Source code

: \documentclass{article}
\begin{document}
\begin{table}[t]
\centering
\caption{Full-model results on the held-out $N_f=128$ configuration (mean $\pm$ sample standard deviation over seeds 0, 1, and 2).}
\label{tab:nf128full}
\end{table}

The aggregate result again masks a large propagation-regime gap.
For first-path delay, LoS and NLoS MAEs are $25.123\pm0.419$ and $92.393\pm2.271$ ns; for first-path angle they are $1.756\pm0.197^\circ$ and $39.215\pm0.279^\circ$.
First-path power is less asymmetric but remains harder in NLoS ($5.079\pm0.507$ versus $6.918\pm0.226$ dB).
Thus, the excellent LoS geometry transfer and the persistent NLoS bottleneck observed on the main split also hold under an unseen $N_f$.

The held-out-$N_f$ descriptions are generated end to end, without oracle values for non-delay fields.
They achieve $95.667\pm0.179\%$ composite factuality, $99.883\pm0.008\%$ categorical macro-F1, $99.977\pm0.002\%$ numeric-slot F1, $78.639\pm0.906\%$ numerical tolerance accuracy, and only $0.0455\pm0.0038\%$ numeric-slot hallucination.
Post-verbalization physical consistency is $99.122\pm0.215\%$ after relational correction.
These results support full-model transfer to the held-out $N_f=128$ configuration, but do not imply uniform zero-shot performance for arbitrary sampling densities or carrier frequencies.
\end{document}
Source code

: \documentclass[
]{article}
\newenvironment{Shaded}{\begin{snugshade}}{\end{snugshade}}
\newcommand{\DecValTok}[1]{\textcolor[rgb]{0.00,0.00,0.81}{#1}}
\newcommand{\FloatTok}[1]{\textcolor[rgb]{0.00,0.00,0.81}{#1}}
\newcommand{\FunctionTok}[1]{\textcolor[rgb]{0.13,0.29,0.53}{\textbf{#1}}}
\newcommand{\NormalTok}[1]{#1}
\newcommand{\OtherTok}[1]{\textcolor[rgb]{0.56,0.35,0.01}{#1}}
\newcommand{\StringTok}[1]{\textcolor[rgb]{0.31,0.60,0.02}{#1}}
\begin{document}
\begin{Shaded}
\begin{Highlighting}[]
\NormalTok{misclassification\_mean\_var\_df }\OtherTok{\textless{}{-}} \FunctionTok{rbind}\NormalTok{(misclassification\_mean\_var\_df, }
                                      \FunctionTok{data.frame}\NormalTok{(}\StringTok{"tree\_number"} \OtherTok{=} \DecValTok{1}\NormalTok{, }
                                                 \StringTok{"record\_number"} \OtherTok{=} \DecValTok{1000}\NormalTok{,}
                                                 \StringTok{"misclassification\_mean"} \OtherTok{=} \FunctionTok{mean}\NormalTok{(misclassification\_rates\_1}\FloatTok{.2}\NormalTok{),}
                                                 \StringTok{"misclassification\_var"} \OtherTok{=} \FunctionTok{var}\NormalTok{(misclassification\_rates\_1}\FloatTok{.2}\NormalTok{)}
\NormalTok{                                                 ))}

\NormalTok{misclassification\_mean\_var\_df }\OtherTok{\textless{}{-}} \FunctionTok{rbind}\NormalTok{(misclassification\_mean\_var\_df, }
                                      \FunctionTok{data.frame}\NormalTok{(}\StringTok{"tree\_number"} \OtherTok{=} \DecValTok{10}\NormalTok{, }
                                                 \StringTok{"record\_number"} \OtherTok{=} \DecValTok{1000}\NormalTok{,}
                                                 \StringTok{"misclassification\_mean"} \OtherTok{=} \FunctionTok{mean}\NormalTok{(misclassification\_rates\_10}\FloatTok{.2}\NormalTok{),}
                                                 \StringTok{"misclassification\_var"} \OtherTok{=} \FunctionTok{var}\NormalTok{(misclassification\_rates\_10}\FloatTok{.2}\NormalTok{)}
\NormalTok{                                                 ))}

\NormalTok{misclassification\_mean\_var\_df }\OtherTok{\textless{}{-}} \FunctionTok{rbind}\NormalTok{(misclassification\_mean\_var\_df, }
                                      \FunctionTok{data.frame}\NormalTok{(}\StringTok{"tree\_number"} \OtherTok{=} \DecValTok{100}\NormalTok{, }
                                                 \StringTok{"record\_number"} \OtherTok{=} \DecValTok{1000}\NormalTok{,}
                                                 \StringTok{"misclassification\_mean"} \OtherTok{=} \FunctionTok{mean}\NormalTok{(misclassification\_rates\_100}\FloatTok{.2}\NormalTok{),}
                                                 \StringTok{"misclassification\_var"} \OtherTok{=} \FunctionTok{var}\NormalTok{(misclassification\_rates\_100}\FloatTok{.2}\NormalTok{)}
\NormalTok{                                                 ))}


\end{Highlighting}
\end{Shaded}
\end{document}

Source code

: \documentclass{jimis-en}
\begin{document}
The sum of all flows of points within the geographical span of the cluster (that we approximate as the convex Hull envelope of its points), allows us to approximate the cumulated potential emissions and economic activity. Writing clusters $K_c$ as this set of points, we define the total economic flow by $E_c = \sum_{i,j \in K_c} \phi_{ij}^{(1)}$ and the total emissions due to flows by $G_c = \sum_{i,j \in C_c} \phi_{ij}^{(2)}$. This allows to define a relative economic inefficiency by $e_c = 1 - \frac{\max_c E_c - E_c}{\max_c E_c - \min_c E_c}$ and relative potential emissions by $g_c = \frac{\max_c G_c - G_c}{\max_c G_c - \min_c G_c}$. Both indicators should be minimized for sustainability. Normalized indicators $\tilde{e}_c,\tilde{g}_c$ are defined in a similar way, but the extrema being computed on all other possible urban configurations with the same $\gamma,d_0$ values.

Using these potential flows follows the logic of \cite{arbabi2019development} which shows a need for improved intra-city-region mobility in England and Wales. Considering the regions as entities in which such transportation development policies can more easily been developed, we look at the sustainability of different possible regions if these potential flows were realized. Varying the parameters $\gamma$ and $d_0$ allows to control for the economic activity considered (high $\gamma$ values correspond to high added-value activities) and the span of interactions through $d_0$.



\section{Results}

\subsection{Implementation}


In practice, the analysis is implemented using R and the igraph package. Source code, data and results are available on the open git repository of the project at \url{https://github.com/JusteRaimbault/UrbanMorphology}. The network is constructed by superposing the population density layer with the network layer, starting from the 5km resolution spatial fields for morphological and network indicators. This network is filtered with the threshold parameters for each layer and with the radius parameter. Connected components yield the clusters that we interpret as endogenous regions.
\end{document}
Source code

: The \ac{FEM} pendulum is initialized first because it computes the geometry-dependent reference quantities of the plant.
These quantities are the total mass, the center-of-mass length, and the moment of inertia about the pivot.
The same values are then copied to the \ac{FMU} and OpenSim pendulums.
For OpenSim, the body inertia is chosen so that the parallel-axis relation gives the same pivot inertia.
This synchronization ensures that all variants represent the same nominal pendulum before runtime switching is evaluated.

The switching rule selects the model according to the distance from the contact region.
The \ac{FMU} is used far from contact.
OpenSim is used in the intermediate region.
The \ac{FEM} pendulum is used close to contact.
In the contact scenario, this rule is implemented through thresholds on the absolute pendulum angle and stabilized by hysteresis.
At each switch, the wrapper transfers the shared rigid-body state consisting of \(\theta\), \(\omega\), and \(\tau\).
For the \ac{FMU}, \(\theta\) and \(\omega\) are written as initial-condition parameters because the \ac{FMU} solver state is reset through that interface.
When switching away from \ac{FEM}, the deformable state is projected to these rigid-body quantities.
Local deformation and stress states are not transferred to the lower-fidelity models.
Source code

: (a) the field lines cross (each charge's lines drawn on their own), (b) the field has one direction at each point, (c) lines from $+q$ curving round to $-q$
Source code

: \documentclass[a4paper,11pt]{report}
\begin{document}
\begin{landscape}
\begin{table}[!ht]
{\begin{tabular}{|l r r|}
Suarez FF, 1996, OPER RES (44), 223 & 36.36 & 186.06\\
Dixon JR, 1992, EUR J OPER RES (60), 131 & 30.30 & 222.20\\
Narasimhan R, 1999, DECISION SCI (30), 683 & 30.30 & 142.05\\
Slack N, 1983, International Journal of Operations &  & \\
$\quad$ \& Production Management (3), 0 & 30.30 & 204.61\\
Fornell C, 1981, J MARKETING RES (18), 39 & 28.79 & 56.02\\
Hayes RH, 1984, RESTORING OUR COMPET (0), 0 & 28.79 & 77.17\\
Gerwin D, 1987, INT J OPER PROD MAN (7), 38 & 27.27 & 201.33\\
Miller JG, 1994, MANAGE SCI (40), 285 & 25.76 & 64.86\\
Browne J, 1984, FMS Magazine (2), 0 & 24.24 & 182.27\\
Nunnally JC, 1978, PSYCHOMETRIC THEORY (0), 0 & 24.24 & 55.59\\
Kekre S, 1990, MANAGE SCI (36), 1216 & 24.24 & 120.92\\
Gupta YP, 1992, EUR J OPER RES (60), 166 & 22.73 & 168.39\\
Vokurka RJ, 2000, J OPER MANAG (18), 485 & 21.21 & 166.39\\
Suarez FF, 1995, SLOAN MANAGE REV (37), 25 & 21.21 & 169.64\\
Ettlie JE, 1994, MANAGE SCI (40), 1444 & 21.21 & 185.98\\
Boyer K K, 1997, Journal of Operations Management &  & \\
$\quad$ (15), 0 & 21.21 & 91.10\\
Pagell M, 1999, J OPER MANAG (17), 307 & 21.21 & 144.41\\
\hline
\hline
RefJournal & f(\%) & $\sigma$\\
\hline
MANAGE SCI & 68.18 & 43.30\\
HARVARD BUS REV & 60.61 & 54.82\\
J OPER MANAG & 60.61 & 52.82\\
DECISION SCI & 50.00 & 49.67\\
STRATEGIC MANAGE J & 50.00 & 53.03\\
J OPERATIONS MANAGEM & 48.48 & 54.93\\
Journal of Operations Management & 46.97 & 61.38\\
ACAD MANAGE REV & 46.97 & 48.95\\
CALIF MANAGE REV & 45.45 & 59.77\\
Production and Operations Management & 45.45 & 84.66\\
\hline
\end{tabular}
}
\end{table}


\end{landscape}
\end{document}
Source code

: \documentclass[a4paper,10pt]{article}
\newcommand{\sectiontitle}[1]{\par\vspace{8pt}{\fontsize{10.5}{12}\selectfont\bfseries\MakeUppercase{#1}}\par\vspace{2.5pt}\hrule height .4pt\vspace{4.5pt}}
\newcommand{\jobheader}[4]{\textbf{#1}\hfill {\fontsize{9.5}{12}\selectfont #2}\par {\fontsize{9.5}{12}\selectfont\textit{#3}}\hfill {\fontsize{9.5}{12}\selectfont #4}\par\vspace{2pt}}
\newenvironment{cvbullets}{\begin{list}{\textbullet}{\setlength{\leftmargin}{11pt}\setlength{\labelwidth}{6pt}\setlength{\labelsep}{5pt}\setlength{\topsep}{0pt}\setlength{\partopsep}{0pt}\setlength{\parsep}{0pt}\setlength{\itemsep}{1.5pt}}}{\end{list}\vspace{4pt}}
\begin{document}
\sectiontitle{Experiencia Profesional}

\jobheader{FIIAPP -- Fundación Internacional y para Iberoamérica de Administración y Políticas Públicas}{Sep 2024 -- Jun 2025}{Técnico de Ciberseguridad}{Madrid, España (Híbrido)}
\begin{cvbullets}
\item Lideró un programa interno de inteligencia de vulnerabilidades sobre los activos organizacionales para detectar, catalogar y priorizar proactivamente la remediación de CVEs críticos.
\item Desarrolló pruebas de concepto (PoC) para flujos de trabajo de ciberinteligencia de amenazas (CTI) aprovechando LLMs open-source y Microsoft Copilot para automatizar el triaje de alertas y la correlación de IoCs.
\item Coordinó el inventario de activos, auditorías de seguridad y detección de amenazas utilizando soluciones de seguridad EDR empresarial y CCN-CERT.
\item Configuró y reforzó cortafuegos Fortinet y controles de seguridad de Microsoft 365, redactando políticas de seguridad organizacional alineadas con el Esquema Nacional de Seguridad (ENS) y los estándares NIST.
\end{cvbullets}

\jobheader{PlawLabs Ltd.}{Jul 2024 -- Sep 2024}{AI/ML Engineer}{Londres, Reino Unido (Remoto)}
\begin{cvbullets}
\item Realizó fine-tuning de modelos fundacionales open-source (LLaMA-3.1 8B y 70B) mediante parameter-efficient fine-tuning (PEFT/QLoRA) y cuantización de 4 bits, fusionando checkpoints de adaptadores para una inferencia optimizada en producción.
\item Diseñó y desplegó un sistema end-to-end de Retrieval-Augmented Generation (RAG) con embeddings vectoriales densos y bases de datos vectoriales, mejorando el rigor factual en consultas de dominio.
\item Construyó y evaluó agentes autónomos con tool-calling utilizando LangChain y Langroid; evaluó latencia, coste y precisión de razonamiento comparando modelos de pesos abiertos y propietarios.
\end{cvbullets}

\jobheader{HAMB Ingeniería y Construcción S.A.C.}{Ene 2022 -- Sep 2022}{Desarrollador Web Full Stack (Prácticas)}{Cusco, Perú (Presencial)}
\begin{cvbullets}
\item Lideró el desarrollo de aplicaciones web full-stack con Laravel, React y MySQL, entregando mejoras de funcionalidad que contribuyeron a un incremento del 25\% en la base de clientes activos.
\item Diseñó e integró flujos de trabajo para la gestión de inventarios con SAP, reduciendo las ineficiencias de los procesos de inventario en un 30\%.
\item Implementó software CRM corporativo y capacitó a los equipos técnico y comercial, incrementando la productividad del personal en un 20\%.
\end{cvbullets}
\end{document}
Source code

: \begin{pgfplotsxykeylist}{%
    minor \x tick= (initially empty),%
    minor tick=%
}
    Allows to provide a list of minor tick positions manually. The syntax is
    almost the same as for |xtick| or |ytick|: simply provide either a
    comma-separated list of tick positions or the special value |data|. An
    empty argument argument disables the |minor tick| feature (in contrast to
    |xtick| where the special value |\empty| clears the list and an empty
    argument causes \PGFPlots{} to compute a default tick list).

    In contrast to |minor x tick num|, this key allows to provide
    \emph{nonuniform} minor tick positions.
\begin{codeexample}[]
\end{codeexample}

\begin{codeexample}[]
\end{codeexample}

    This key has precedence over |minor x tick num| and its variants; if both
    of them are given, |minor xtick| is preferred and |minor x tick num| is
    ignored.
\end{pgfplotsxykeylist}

━━━━━━━━

__Exercise aim__
Output each line exactly, from the first line of the data down to the line that contains "Post-verbalization physical consistency", both included.

__Answer for this exercise__
Source code

: \documentclass{article}
\begin{document}
\begin{table}[t]
\centering
\caption{Full-model results on the held-out $N_f=128$ configuration (mean $\pm$ sample standard deviation over seeds 0, 1, and 2).}
\label{tab:nf128full}
\end{table}

The aggregate result again masks a large propagation-regime gap.
For first-path delay, LoS and NLoS MAEs are $25.123\pm0.419$ and $92.393\pm2.271$ ns; for first-path angle they are $1.756\pm0.197^\circ$ and $39.215\pm0.279^\circ$.
First-path power is less asymmetric but remains harder in NLoS ($5.079\pm0.507$ versus $6.918\pm0.226$ dB).
Thus, the excellent LoS geometry transfer and the persistent NLoS bottleneck observed on the main split also hold under an unseen $N_f$.

The held-out-$N_f$ descriptions are generated end to end, without oracle values for non-delay fields.
They achieve $95.667\pm0.179\%$ composite factuality, $99.883\pm0.008\%$ categorical macro-F1, $99.977\pm0.002\%$ numeric-slot F1, $78.639\pm0.906\%$ numerical tolerance accuracy, and only $0.0455\pm0.0038\%$ numeric-slot hallucination.
Post-verbalization physical consistency is $99.122\pm0.215\%$ after relational correction.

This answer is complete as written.